Your task =
Send back all the data below, exactly as given.

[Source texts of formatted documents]
-- -- --
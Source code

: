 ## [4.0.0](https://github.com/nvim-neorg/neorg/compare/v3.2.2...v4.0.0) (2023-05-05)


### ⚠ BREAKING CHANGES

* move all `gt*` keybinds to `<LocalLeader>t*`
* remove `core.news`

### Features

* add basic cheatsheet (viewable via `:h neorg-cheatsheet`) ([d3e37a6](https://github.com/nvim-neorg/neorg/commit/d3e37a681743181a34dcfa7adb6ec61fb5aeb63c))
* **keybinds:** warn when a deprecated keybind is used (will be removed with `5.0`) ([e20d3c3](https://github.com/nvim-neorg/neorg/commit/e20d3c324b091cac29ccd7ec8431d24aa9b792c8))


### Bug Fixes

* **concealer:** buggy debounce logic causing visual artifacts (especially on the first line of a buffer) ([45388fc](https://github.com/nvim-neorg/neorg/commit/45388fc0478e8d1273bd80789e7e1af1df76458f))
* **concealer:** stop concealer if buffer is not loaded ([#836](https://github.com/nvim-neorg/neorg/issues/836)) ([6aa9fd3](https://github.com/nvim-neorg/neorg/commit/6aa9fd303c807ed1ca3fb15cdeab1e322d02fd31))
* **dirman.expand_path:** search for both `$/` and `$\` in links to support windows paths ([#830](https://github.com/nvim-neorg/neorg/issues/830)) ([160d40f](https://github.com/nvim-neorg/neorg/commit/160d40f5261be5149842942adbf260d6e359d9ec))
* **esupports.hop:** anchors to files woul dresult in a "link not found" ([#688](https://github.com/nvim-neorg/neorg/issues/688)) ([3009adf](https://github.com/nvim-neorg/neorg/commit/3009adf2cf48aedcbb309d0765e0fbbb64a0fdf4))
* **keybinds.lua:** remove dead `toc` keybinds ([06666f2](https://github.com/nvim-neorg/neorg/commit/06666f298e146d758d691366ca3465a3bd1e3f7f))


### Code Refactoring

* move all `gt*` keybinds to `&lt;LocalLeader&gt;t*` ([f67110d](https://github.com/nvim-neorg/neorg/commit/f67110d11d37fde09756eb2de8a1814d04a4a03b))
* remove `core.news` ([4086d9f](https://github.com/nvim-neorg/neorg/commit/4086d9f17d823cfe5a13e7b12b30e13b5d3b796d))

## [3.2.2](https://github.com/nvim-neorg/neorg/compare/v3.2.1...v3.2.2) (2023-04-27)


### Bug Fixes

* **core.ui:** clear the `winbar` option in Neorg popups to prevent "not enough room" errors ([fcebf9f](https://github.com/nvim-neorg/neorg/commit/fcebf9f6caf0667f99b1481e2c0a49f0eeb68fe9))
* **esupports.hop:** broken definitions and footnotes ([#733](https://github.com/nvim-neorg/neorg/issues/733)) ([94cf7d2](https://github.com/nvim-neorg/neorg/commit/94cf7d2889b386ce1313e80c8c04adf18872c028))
-- -- --
Answer box =
Source code

: ## [4.0.0](https://github.com/nvim-neorg/neorg/compare/v3.2.2...v4.0.0) (2023-05-05)


### ⚠ BREAKING CHANGES

* move all `gt*` keybinds to `<LocalLeader>t*`
* remove `core.news`

### Features

* add basic cheatsheet (viewable via `:h neorg-cheatsheet`) ([d3e37a6](https://github.com/nvim-neorg/neorg/commit/d3e37a681743181a34dcfa7adb6ec61fb5aeb63c))
* **keybinds:** warn when a deprecated keybind is used (will be removed with `5.0`) ([e20d3c3](https://github.com/nvim-neorg/neorg/commit/e20d3c324b091cac29ccd7ec8431d24aa9b792c8))


### Bug Fixes

* **concealer:** buggy debounce logic causing visual artifacts (especially on the first line of a buffer) ([45388fc](https://github.com/nvim-neorg/neorg/commit/45388fc0478e8d1273bd80789e7e1af1df76458f))
* **concealer:** stop concealer if buffer is not loaded ([#836](https://github.com/nvim-neorg/neorg/issues/836)) ([6aa9fd3](https://github.com/nvim-neorg/neorg/commit/6aa9fd303c807ed1ca3fb15cdeab1e322d02fd31))
* **dirman.expand_path:** search for both `$/` and `$\` in links to support windows paths ([#830](https://github.com/nvim-neorg/neorg/issues/830)) ([160d40f](https://github.com/nvim-neorg/neorg/commit/160d40f5261be5149842942adbf260d6e359d9ec))
* **esupports.hop:** anchors to files woul dresult in a "link not found" ([#688](https://github.com/nvim-neorg/neorg/issues/688)) ([3009adf](https://github.com/nvim-neorg/neorg/commit/3009adf2cf48aedcbb309d0765e0fbbb64a0fdf4))
* **keybinds.lua:** remove dead `toc` keybinds ([06666f2](https://github.com/nvim-neorg/neorg/commit/06666f298e146d758d691366ca3465a3bd1e3f7f))


### Code Refactoring

* move all `gt*` keybinds to `&lt;LocalLeader&gt;t*` ([f67110d](https://github.com/nvim-neorg/neorg/commit/f67110d11d37fde09756eb2de8a1814d04a4a03b))
* remove `core.news` ([4086d9f](https://github.com/nvim-neorg/neorg/commit/4086d9f17d823cfe5a13e7b12b30e13b5d3b796d))

## [3.2.2](https://github.com/nvim-neorg/neorg/compare/v3.2.1...v3.2.2) (2023-04-27)


### Bug Fixes

* **core.ui:** clear the `winbar` option in Neorg popups to prevent "not enough room" errors ([fcebf9f](https://github.com/nvim-neorg/neorg/commit/fcebf9f6caf0667f99b1481e2c0a49f0eeb68fe9))
* **esupports.hop:** broken definitions and footnotes ([#733](https://github.com/nvim-neorg/neorg/issues/733)) ([94cf7d2](https://github.com/nvim-neorg/neorg/commit/94cf7d2889b386ce1313e80c8c04adf18872c028))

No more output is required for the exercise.